--- Task inputs ---
──────────

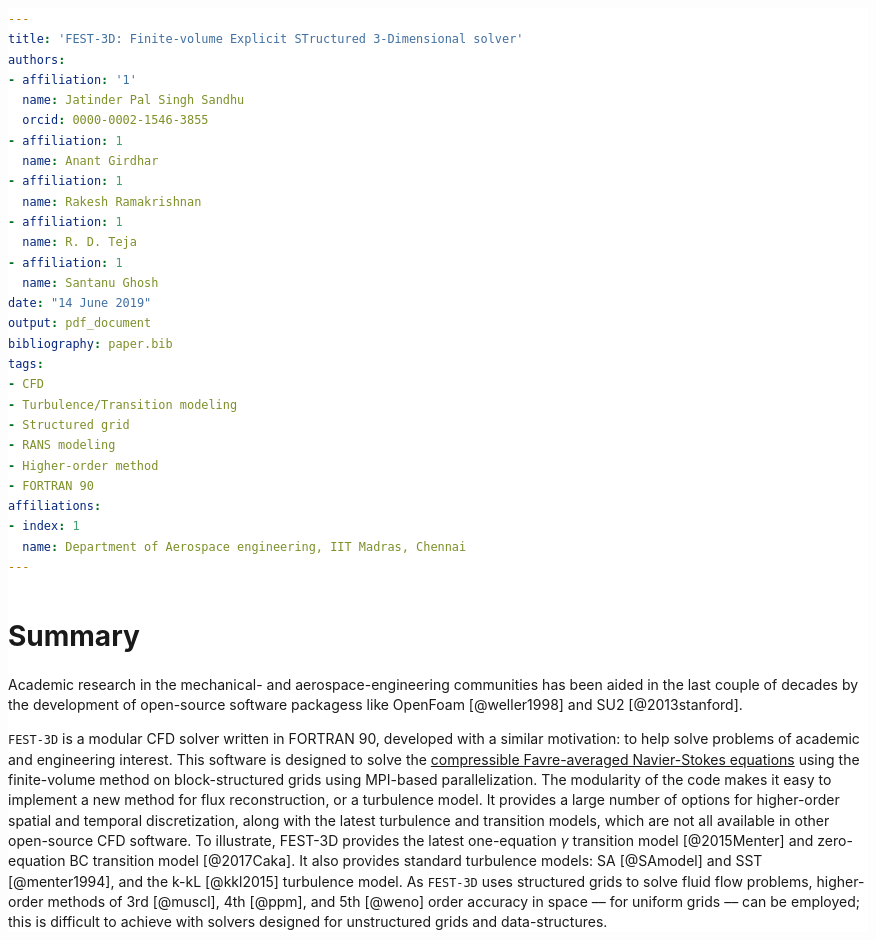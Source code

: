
 ```yaml
---
title: 'FEST-3D: Finite-volume Explicit STructured 3-Dimensional solver'
authors:
- affiliation: '1'
  name: Jatinder Pal Singh Sandhu
  orcid: 0000-0002-1546-3855
- affiliation: 1
  name: Anant Girdhar
- affiliation: 1
  name: Rakesh Ramakrishnan
- affiliation: 1
  name: R. D. Teja
- affiliation: 1
  name: Santanu Ghosh
date: "14 June 2019"
output: pdf_document
bibliography: paper.bib
tags:
- CFD
- Turbulence/Transition modeling
- Structured grid
- RANS modeling
- Higher-order method
- FORTRAN 90
affiliations:
- index: 1
  name: Department of Aerospace engineering, IIT Madras, Chennai
---
```


# Summary

Academic research in the mechanical- and aerospace-engineering communities has been aided in the last couple of decades by the development of open-source software packagess like OpenFoam [@weller1998] and SU2 [@2013stanford].

``FEST-3D`` is a modular CFD solver written in FORTRAN 90, developed with a similar motivation: to help solve problems of academic and engineering interest. This software is designed  to solve  the
[compressible Favre-averaged Navier-Stokes equations](https://turbmodels.larc.nasa.gov/implementrans.html)
using the finite-volume method on block-structured grids using MPI-based parallelization. The modularity of the code makes it easy to implement a new method for flux reconstruction, or a turbulence model.
It provides a large number of options for higher-order spatial and temporal discretization, along with the latest turbulence and transition models, which are not all available in other open-source CFD software. To illustrate,
FEST-3D provides  the latest one-equation $\gamma$ transition model [@2015Menter]
and zero-equation BC transition model [@2017Caka]. It also provides standard turbulence models: SA [@SAmodel] and SST [@menter1994],
and the k-kL [@kkl2015] turbulence model.
As ``FEST-3D`` uses structured grids to solve fluid flow problems, higher-order
methods of 3rd [@muscl], 4th [@ppm], and 5th [@weno] order accuracy in space –– for uniform grids ––
can be employed; this is difficult to achieve with solvers designed for unstructured grids and data-structures.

──────────

--- Activity ---
Only the final stretch of the entries above is needed: print exactly the lines from the line containing "methods of 3rd" through the last one.

--- Completed exercise ---
methods of 3rd [@muscl], 4th [@ppm], and 5th [@weno] order accuracy in space –– for uniform grids ––
can be employed; this is difficult to achieve with solvers designed for unstructured grids and data-structures.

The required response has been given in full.